ACTIVITY: Every line of the records that holds the word "attach" should be copied.

DATASET RECORDS:
####################
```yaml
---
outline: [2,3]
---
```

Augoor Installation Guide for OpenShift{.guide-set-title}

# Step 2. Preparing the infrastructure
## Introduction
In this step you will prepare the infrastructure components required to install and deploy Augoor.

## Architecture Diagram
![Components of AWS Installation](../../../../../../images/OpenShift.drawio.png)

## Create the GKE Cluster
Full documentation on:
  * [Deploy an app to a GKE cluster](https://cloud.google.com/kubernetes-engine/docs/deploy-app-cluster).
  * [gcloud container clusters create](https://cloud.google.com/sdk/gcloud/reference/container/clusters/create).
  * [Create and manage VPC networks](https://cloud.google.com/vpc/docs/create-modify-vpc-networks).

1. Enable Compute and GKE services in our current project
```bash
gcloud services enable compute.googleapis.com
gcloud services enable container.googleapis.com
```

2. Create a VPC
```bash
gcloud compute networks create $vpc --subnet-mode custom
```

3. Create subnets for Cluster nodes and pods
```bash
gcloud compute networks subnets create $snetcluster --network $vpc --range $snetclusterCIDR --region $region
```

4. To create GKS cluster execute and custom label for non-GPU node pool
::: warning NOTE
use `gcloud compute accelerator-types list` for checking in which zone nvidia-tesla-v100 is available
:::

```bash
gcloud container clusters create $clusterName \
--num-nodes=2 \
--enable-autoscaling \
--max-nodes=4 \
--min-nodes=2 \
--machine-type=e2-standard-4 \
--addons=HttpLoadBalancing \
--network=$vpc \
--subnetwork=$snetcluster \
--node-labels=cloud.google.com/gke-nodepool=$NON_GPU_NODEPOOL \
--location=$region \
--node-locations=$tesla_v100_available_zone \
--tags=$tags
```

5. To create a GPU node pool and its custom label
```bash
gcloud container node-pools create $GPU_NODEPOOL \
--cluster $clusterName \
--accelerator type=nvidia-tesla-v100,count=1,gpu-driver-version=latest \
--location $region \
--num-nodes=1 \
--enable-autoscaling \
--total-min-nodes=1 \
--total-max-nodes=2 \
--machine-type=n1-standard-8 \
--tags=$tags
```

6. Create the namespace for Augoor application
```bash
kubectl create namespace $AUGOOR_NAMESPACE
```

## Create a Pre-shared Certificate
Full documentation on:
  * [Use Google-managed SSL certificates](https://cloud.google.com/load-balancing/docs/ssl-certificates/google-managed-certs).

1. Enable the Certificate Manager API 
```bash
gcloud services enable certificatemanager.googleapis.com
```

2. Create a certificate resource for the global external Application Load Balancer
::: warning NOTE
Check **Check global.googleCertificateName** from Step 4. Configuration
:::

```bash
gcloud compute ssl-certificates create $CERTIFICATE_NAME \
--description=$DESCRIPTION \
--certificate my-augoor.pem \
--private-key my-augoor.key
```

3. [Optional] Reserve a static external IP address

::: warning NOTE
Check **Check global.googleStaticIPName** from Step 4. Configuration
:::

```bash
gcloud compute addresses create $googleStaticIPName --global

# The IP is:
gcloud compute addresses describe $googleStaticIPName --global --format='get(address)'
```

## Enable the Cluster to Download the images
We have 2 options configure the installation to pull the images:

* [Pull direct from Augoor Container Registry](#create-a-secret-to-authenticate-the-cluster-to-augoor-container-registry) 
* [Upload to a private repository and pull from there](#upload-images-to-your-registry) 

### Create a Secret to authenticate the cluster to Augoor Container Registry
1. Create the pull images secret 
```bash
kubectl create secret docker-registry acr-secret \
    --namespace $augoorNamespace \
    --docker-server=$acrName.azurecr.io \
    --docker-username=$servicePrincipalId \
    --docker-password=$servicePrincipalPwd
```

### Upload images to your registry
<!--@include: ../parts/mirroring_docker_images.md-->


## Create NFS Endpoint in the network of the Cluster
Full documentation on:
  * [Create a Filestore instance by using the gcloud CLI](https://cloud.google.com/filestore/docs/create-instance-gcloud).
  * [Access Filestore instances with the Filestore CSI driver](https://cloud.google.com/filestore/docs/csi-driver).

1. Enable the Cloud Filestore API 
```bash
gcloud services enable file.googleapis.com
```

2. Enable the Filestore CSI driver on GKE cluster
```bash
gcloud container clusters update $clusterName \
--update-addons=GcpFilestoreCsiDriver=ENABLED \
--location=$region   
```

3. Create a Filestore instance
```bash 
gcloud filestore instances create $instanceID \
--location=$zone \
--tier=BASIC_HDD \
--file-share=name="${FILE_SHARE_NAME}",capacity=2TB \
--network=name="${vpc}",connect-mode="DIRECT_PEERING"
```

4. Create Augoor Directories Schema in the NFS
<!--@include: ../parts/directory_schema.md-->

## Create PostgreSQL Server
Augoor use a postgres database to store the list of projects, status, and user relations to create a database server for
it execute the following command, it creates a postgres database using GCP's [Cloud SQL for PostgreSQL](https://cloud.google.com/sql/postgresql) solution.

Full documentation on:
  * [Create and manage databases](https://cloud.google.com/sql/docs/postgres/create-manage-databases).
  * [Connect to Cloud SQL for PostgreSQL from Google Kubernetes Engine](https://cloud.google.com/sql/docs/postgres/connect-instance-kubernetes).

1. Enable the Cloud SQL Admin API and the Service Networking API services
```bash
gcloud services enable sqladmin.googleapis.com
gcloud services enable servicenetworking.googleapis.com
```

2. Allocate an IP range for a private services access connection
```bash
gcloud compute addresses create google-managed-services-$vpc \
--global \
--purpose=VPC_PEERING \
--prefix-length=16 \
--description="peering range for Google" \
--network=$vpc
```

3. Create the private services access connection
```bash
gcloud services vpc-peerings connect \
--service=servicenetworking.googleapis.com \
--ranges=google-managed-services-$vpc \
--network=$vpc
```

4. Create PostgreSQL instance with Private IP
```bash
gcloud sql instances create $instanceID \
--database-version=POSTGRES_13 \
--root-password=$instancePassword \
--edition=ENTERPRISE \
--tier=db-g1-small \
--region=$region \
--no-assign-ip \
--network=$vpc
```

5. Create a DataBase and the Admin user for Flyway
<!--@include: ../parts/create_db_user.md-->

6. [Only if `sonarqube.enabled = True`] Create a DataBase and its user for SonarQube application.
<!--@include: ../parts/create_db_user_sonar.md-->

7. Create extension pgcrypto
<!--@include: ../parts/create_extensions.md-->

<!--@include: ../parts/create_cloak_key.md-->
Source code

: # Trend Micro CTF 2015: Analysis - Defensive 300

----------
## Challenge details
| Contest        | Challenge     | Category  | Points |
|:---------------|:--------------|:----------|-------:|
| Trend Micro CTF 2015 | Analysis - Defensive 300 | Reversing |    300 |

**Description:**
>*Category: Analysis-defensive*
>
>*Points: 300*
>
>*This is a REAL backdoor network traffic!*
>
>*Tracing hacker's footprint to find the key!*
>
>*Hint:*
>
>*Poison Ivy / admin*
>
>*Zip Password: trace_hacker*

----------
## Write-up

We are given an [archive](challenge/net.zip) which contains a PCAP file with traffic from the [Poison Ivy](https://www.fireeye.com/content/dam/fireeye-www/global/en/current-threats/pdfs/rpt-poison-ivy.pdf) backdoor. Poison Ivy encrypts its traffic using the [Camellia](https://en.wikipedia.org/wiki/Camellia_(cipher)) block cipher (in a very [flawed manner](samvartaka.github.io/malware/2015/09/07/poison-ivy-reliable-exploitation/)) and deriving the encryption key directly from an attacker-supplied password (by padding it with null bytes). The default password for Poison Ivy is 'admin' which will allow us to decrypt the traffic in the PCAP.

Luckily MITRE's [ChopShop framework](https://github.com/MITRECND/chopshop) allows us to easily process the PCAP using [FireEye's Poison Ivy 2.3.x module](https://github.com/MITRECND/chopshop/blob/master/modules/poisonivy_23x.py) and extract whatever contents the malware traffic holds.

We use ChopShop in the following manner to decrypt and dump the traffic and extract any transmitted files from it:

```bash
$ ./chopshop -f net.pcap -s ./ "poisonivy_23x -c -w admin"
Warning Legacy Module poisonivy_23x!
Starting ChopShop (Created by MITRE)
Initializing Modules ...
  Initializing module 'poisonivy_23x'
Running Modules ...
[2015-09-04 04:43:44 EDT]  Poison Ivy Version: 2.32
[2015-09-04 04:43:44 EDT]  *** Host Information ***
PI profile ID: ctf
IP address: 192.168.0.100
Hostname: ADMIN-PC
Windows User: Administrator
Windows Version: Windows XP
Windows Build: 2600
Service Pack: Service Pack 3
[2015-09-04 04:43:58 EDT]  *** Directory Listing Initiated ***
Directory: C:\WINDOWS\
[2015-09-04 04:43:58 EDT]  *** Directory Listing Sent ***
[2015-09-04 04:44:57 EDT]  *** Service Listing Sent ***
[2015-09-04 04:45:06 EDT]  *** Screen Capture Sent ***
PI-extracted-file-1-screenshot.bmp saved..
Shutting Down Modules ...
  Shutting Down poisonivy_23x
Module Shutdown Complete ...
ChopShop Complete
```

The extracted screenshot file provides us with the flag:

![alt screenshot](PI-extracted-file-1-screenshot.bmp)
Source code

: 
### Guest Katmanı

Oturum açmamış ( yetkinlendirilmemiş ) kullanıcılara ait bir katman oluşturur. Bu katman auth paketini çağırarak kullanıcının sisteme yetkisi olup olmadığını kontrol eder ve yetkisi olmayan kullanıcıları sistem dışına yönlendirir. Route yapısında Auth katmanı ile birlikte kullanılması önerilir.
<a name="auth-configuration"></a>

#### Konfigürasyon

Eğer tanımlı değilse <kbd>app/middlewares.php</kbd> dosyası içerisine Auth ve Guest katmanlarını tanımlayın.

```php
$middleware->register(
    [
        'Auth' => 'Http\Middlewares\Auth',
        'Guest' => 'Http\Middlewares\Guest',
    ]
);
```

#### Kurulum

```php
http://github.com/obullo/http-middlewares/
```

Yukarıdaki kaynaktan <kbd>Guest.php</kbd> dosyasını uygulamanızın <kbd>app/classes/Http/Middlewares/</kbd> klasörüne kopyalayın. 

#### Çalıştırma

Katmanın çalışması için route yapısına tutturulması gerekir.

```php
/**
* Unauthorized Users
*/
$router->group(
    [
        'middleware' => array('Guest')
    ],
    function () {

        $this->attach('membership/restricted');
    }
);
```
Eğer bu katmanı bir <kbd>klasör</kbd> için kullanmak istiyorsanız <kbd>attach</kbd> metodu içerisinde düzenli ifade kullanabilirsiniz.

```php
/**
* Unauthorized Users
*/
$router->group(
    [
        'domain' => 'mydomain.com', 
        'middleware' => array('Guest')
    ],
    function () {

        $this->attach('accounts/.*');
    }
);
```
####################
SOLUTION TO THIS TASK:
        $this->attach('membership/restricted');
Eğer bu katmanı bir <kbd>klasör</kbd> için kullanmak istiyorsanız <kbd>attach</kbd> metodu içerisinde düzenli ifade kullanabilirsiniz.
        $this->attach('accounts/.*');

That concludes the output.